In the development of each technology, there are certain stops that contribute to the realization of its shortcomings and flaws. SSL certificates are an integral part that can build a bridge of trust between users and online resources. And the blockchain, in turn, ensures that this bridge doesn’t fall after the storm (attack).

I would like to note that the industry is gaining momentum and representatives of old schools, adherents of standard SSL certificates, are still eyeing the blockchain solutions.
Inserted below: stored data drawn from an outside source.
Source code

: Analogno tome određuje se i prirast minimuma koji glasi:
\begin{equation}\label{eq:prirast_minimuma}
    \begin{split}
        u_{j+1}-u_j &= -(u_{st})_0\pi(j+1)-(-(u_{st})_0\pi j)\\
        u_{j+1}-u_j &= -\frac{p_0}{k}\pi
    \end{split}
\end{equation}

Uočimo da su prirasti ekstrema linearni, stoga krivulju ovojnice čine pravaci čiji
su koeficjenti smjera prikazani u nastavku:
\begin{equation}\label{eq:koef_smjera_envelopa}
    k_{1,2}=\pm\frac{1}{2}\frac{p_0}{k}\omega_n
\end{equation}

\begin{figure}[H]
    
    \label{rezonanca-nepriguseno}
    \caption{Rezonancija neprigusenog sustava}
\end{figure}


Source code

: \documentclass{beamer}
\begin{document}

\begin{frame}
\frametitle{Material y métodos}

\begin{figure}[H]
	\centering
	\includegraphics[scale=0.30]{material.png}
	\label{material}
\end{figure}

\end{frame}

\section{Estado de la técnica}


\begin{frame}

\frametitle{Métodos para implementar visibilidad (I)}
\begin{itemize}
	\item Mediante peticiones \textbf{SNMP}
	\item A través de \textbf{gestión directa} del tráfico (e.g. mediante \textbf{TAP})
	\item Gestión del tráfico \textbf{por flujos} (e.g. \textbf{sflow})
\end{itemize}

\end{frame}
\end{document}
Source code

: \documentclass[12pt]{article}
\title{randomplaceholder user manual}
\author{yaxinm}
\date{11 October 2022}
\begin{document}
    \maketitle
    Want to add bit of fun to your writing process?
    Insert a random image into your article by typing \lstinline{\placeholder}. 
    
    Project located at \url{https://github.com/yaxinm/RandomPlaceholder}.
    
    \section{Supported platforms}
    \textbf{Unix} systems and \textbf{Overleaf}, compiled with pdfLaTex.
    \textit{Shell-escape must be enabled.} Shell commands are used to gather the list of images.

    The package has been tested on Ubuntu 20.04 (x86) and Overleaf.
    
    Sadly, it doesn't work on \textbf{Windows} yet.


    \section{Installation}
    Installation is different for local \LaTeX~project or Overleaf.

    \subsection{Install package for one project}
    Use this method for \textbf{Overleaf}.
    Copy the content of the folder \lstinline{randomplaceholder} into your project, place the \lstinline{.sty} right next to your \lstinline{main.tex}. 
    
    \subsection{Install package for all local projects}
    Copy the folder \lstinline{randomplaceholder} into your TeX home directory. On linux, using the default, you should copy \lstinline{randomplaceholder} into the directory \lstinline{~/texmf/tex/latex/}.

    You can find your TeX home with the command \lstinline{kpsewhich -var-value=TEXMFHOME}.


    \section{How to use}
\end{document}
For example, DigiCert, which is one of the leaders in providing SSL certificates, has already shown interest in the aforementioned blockchain of the REMME development team. This fact is confirmed by the presence on the GitHub of the REMME blockchain fork, created by the DigiCert representative. While the official announcements of new products using the blockchain from the company have been reported, however, if work in this direction is underway, it is already possible to say that the leaders of the Internet trust market are able to assess the risks that threaten their users and eradicate them through the blockchain technology implementation.